**Your task**
Transcribe the lines exactly, beginning with the one that contains "1. [FormIt хук" and ending with the final line of the records. Do not transcribe pictures.

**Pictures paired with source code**
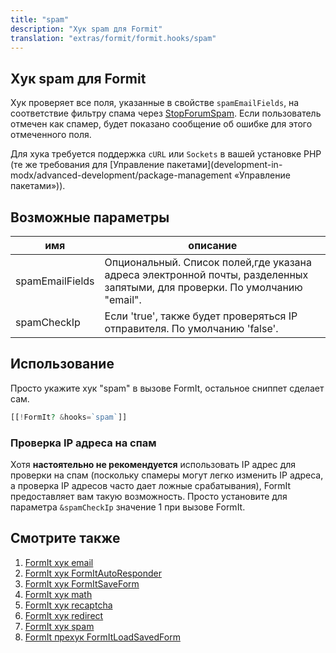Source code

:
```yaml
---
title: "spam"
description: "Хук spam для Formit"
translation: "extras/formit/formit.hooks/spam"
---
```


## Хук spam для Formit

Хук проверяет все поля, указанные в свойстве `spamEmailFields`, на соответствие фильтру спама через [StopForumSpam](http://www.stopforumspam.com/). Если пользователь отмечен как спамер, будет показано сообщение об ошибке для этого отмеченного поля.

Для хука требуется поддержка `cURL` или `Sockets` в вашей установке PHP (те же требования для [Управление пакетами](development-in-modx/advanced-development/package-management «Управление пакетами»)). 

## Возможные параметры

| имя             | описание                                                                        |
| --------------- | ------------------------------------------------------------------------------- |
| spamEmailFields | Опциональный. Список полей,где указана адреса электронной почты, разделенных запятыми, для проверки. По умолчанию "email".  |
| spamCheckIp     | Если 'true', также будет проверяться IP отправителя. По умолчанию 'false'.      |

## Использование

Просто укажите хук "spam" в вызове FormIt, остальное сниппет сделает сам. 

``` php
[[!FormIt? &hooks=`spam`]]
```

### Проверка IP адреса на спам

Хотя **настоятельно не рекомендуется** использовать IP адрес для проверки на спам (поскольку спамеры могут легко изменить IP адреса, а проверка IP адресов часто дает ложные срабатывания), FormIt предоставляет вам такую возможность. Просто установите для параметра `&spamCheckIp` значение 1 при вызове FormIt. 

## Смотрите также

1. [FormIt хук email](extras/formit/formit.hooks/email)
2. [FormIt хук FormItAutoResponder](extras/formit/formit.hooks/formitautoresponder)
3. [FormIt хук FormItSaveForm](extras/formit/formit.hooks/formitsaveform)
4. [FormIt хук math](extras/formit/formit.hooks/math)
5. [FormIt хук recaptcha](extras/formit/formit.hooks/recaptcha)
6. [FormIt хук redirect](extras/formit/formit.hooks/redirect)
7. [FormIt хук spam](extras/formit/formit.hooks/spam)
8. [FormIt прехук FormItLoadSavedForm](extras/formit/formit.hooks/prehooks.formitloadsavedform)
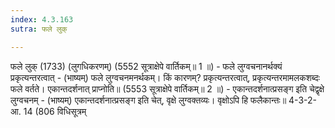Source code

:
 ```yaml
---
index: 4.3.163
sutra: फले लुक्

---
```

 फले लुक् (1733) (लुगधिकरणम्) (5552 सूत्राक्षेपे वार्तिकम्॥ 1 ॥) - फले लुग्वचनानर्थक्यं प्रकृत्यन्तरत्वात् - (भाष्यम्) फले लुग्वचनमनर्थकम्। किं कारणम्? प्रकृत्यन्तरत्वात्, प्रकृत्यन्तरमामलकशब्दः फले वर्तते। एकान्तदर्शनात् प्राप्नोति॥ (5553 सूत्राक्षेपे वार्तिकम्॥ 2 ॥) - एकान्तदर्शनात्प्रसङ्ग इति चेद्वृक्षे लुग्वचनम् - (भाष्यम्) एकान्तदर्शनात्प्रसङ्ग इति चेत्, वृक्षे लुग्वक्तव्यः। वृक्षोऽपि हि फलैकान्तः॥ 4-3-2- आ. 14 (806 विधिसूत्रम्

**Problem solution**
1. [FormIt хук email](extras/formit/formit.hooks/email)
2. [FormIt хук FormItAutoResponder](extras/formit/formit.hooks/formitautoresponder)
3. [FormIt хук FormItSaveForm](extras/formit/formit.hooks/formitsaveform)
4. [FormIt хук math](extras/formit/formit.hooks/math)
5. [FormIt хук recaptcha](extras/formit/formit.hooks/recaptcha)
6. [FormIt хук redirect](extras/formit/formit.hooks/redirect)
7. [FormIt хук spam](extras/formit/formit.hooks/spam)
8. [FormIt прехук FormItLoadSavedForm](extras/formit/formit.hooks/prehooks.formitloadsavedform)
Source code

:
 ```yaml
---
index: 4.3.163
sutra: फले लुक्

---
```

 फले लुक् (1733) (लुगधिकरणम्) (5552 सूत्राक्षेपे वार्तिकम्॥ 1 ॥) - फले लुग्वचनानर्थक्यं प्रकृत्यन्तरत्वात् - (भाष्यम्) फले लुग्वचनमनर्थकम्। किं कारणम्? प्रकृत्यन्तरत्वात्, प्रकृत्यन्तरमामलकशब्दः फले वर्तते। एकान्तदर्शनात् प्राप्नोति॥ (5553 सूत्राक्षेपे वार्तिकम्॥ 2 ॥) - एकान्तदर्शनात्प्रसङ्ग इति चेद्वृक्षे लुग्वचनम् - (भाष्यम्) एकान्तदर्शनात्प्रसङ्ग इति चेत्, वृक्षे लुग्वक्तव्यः। वृक्षोऽपि हि फलैकान्तः॥ 4-3-2- आ. 14 (806 विधिसूत्रम्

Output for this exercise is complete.